Data from the 2006 to 2012 Medicare Health Outcomes Survey (HOS) were used. MCVE patients were aged 65+ years with a HOS VE score ≥ 3. UI was reported as a small, big or no problem. Descriptive statistics were used to assess patient–physician communication and treatment. Multivariable regression analyses were performed to assess the association of small or big UI problems with various outcomes.

Results:

The annual UI prevalence increased among MCVE [from 35.8% (2006) to 38.6% (2012)]. MCVE with big UI problems communicated with their physicians more often than those with small UI problems (77.9% and 49.6%, respectively); however, treatment of UI remained low (48.5% and 29.1%, respectively). Physical component summary (PCS) and mental component summary (MCS) scores were lower among MCVE with small or big UI problems compared with those with no UI problems, respectively. The decrements in PCS and MCS scores associated with big UI problems were greater than the decrements associated with any of the other assessed conditions.
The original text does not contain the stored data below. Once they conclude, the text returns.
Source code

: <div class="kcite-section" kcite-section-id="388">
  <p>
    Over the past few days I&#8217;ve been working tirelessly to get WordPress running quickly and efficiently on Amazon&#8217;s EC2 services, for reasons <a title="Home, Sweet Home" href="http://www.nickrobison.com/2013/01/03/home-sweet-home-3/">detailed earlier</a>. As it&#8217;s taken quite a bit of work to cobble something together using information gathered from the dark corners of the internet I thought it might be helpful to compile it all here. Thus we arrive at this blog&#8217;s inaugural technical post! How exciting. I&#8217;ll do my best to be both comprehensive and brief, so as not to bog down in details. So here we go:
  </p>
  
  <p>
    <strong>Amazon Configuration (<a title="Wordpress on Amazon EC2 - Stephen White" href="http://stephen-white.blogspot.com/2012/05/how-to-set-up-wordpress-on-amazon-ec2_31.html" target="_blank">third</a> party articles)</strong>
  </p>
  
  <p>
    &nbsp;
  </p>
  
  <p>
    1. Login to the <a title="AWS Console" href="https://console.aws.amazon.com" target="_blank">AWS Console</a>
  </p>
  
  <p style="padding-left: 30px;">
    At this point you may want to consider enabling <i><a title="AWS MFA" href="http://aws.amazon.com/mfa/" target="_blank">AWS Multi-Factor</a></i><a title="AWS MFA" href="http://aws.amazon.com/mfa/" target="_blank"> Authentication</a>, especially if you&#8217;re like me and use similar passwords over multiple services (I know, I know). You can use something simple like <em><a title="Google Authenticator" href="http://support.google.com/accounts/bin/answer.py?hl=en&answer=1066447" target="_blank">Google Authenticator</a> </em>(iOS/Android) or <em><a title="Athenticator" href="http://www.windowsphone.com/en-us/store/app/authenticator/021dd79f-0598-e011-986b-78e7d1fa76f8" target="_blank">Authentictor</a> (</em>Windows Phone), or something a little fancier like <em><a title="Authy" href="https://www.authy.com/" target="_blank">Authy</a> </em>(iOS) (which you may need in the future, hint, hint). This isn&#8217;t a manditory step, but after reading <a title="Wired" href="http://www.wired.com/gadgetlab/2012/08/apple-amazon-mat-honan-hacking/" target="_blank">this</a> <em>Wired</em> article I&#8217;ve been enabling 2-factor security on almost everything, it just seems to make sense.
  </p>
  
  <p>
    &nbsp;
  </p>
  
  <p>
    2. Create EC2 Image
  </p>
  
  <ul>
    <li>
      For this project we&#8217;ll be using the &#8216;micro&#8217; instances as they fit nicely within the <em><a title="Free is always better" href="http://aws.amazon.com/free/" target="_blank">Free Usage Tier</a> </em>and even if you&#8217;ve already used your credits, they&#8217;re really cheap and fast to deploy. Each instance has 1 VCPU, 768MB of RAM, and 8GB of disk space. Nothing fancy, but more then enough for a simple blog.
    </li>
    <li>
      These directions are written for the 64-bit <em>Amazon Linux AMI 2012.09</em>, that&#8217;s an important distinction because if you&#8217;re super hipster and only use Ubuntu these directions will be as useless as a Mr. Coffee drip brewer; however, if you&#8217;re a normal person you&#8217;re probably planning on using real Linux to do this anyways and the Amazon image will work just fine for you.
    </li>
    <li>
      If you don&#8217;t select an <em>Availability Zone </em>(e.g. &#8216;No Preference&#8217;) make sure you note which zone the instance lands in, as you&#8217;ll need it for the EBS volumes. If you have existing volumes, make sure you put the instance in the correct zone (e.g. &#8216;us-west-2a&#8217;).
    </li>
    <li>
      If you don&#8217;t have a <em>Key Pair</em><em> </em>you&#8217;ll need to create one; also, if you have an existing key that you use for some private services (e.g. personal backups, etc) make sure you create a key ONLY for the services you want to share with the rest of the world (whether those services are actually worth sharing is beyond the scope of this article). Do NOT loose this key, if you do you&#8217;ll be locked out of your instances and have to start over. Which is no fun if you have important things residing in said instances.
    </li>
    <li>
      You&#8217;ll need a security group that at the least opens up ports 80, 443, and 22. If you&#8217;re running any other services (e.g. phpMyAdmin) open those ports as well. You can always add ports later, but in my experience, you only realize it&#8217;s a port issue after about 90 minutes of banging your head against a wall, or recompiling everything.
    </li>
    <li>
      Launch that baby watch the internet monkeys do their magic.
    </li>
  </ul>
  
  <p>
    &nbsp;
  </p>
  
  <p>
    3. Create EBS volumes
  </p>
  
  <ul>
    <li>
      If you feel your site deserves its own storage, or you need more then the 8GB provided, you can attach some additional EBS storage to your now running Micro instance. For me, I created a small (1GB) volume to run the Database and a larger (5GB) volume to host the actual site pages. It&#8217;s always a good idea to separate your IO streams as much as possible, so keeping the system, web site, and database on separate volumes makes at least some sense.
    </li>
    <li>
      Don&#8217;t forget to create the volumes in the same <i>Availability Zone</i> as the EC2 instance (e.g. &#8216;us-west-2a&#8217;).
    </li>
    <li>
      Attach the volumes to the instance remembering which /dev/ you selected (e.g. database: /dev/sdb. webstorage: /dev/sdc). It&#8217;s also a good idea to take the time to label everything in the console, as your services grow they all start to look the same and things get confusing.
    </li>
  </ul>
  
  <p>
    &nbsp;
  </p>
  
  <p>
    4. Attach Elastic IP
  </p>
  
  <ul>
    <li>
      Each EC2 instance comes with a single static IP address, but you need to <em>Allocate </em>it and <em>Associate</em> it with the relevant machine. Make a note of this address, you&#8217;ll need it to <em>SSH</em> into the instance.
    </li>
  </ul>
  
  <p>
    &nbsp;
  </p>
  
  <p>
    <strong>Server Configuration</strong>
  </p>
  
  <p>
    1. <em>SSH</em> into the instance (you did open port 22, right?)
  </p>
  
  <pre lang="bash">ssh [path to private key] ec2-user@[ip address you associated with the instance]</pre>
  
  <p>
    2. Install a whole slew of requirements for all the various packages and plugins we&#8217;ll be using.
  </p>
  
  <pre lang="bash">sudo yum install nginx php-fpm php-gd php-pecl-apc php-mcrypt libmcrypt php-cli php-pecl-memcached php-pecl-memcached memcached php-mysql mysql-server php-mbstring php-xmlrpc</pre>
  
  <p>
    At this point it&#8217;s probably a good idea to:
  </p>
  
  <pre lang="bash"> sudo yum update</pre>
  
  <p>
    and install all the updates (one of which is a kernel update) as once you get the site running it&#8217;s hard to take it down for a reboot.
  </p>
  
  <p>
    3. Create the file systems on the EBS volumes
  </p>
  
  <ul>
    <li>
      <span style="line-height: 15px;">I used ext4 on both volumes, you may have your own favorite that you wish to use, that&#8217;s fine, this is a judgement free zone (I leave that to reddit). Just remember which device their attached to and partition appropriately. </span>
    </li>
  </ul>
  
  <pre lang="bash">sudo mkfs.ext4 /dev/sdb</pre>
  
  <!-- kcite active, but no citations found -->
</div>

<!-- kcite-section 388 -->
MCVE with small or big UI problems, respectively, were more likely to report past falls, depression and activity daily living limitations vs. those without UI. The odds of having experienced these outcomes were greater for those with big UI vs. small UI problems.

Conclusions:

Urinary incontinence prevalence in the USA increased among MCVE from 2006 to 2012, although treatment of UI remained low. UI problems, particularly big UI problems, adversely impact health outcomes. Efforts to better identify and manage UI among the MCVE are needed.